Besides being an archetypal instance of a pride coming before the fall, this alleged gun drama happenstance also touches on the question of (1) the rule of law, especially when it comes to top government officials, (2) the empowerment of women in Africa, and (3) the relationship between the haves and the haves-not, in as far as the former should expect to be treated by the latter in situation in which their roles are reversed.

First and foremost, Lady Nancy Baraza was appointed last year to be the deputy chief justice of Kenya as well as the vice president of the supreme court of Kenya. Her appointment stemmed from two main factors: her reformist credentials that had convinced majority of Kenyans that she would strictly adhere to the rule of law and uphold the constitution plus her being a female to fulfill the constitutional requirement that a third of public appointment must be filled by women. Her selection by the Judicial Services Commission, appointment by President Kibaki and PM Odinga and confirmation by the National Assembly made her the most top ranking woman in Kenya.

But if Baraza’s appointment was to safeguard the constitution, instill the rule of law and to showcase the empowerment of women in a patriarchical society, then her alleged public bearing have fallen short of the mark. Her refusal to have her frisked, her pinching of the security guard’s nose and her drawing of the gun, threating the life of the security guard place there purposely to protect people like her from danger, all smack in the face of the rule of law. As the guardian of the justice system in Kenya, she has set bad example to the nation.

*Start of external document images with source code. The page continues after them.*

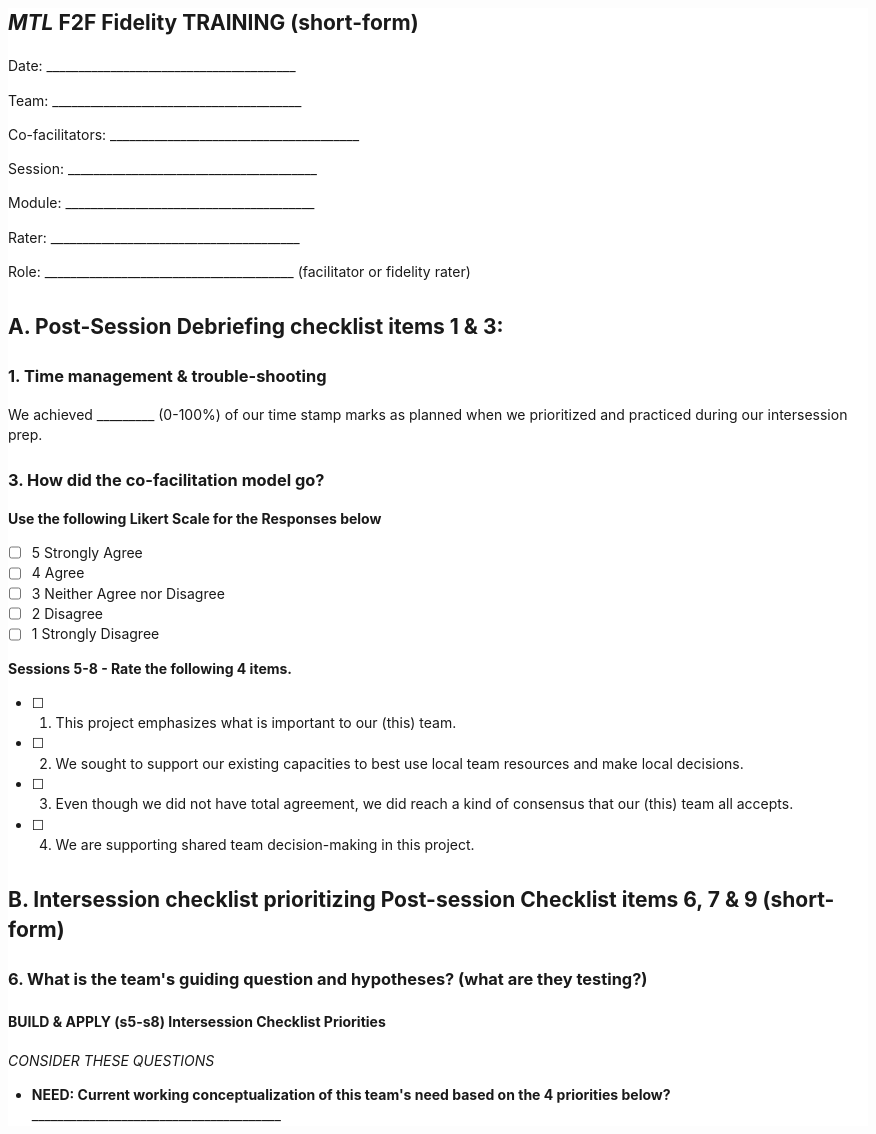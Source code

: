 ## _MTL_ F2F Fidelity TRAINING  (short-form)

Date: _______________________________________

Team: _______________________________________

Co-facilitators: _______________________________________

Session: _______________________________________

Module: _______________________________________

Rater: _______________________________________

Role: _______________________________________ (facilitator or fidelity rater)

## A. Post-Session Debriefing checklist items 1 & 3:

### 1. Time management & trouble-shooting

We achieved _________ (0-100%) of our time stamp marks as planned when we prioritized and practiced during our intersession prep.

### 3. How did the co-facilitation model go? 

**Use the following Likert Scale for the Responses below**
- [ ] 5 Strongly Agree 
- [ ] 4 Agree 
- [ ] 3 Neither Agree nor Disagree 
- [ ] 2 Disagree 
- [ ] 1 Strongly Disagree

**Sessions 5-8 - Rate the following 4 items.** 
- [ ] 1. This project emphasizes what is important to our (this) team.
- [ ] 2. We sought to support our existing capacities to best use local team resources and make local decisions.
- [ ] 3. Even though we did not have total agreement, we did reach a kind of consensus that our (this) team all accepts.
- [ ] 4. We are supporting shared team decision-making in this project.

## B. Intersession checklist prioritizing Post-session Checklist items 6, 7 & 9 (short-form)

### 6. What is the team's guiding question and hypotheses? (what are they testing?)

#### BUILD & APPLY (s5-s8) Intersession Checklist Priorities

_CONSIDER THESE QUESTIONS_
- **NEED: Current working conceptualization of this team's need based on the 4 priorities below?**  _______________________________________
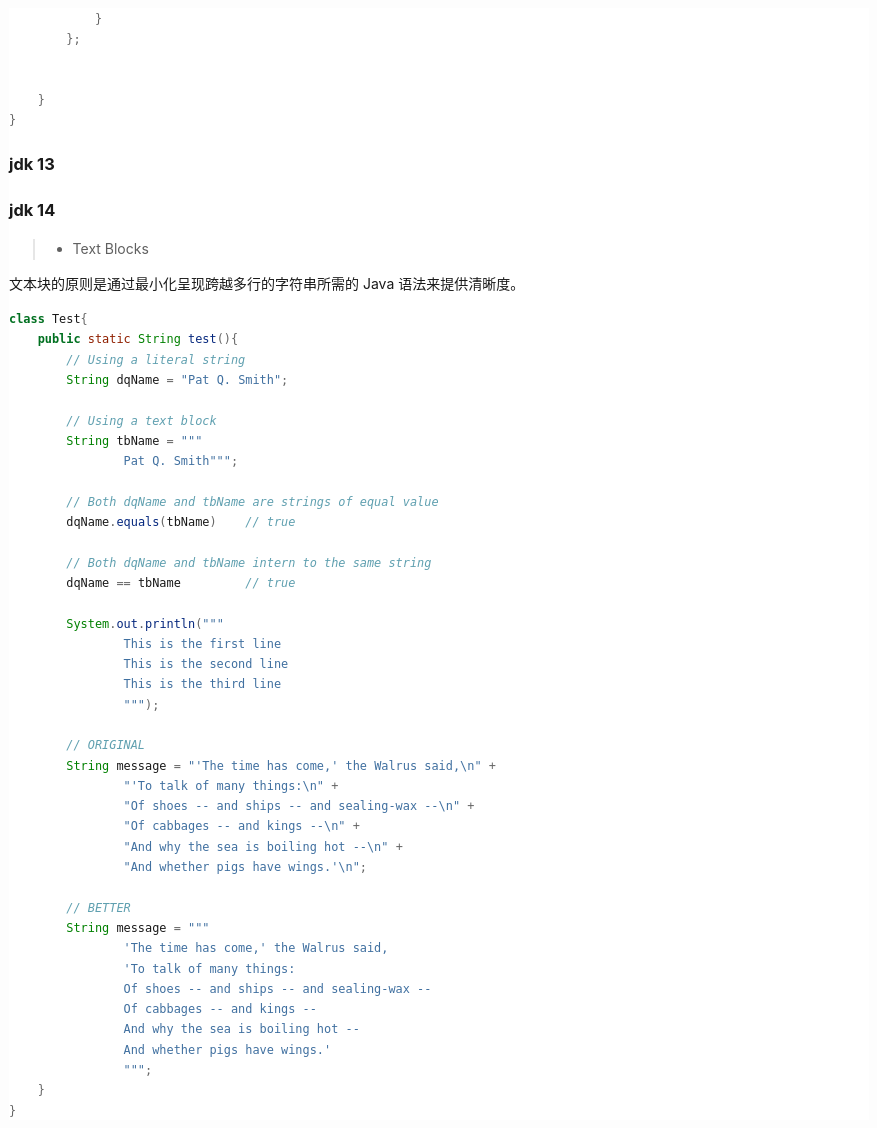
 ```java
            }
        };
        
        
    }
}
```

### jdk 13

### jdk 14
> * Text Blocks

文本块的原则是通过最小化呈现跨越多行的字符串所需的 Java 语法来提供清晰度。

```java
class Test{
    public static String test(){
        // Using a literal string
        String dqName = "Pat Q. Smith";

        // Using a text block
        String tbName = """
                Pat Q. Smith""";

        // Both dqName and tbName are strings of equal value
        dqName.equals(tbName)    // true

        // Both dqName and tbName intern to the same string
        dqName == tbName         // true

        System.out.println("""
                This is the first line
                This is the second line
                This is the third line
                """);

        // ORIGINAL
        String message = "'The time has come,' the Walrus said,\n" +
                "'To talk of many things:\n" +
                "Of shoes -- and ships -- and sealing-wax --\n" +
                "Of cabbages -- and kings --\n" +
                "And why the sea is boiling hot --\n" +
                "And whether pigs have wings.'\n";

        // BETTER
        String message = """
                'The time has come,' the Walrus said,
                'To talk of many things:
                Of shoes -- and ships -- and sealing-wax --
                Of cabbages -- and kings --
                And why the sea is boiling hot --
                And whether pigs have wings.'
                """;
    }
}
```
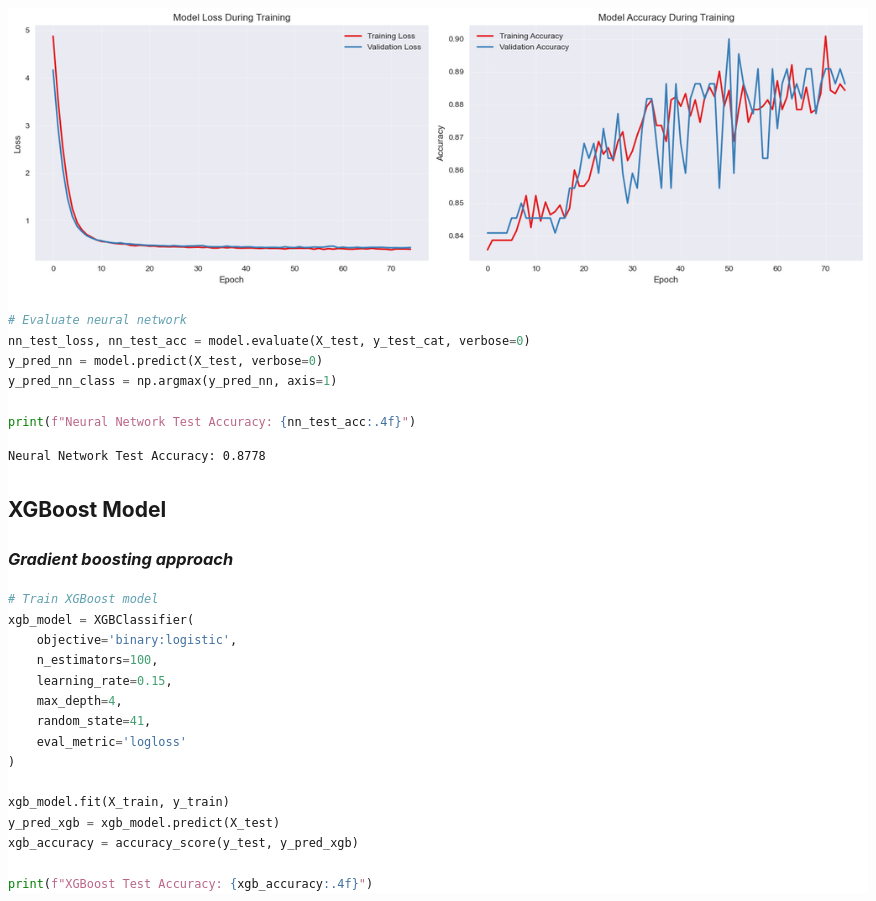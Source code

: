 
    
![png](outputs-media/output_17_0.png)
    



```python
# Evaluate neural network
nn_test_loss, nn_test_acc = model.evaluate(X_test, y_test_cat, verbose=0)
y_pred_nn = model.predict(X_test, verbose=0)
y_pred_nn_class = np.argmax(y_pred_nn, axis=1)

print(f"Neural Network Test Accuracy: {nn_test_acc:.4f}")

```

    Neural Network Test Accuracy: 0.8778
    

## **XGBoost Model**
### *Gradient boosting approach*


```python
# Train XGBoost model
xgb_model = XGBClassifier(
    objective='binary:logistic',
    n_estimators=100,
    learning_rate=0.15,
    max_depth=4,
    random_state=41,
    eval_metric='logloss'
)

xgb_model.fit(X_train, y_train)
y_pred_xgb = xgb_model.predict(X_test)
xgb_accuracy = accuracy_score(y_test, y_pred_xgb)

print(f"XGBoost Test Accuracy: {xgb_accuracy:.4f}")
```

Moreover, she has let down her womenfolk who have long maintain that a society manage by women would be a law-abiding and peaceful one. The sight of a female deputy chief justice of the nation, drawing a gun on unarmed and innocent security guard, is a godsend opportunity for male chauvinists who have been arguing that women are too arrogant to be bestowed with power and trusted with weighty matters touching the nation. In a society deep in ancient myth of women riding on the back of men when they were given leadership position in antiquity, Baraza’s conducts would only confirm the pre-conceived fear of the male chauvinists.

This is principally too bad considering that the root cause of the drama is not necessarily the fact that the security guard ask her to undergo security check, rather, Baraza was incensed by the fact that the security guard failed to recognize her as the Deputy Chief Justice of Kenya to the extent that she subjected her to frisking like a commoner. The security guard sin is her apparent failure to “know people.”

And of course, there is the other side of the haves and the haves-not. While the female security guard is reported to be earning Ksh 2,400 per week, DCJ Baraza earn upto Ksh one million per month. The female security guard live in a two-bed room house with other five members of the family, a rent of Ksh 4,000 per month, while DCJ Baraza live in a mansion, probably all by herself. The stark differences couldn’t be higher. For the Baraza, the idea of submitting to such “wretched” clouded her thinking to pull out a gun, forgetting the consequences of her action.

But as the call for her to resign, paving way to an investigation of her conduct, becoming louder and clearer, her chicken have come home to roost pending clearance by the investigation. Whatever the verdict would be, the milk has been spilt and nothing will ever remain the same. Though the incident has traumatize the security guard, given the fact that she lost her father to unknown assassin, there is a hope that the “unfortunate” incident would be a blessing in disguise for the rule of law and constitutionalism in Kenya if handle well.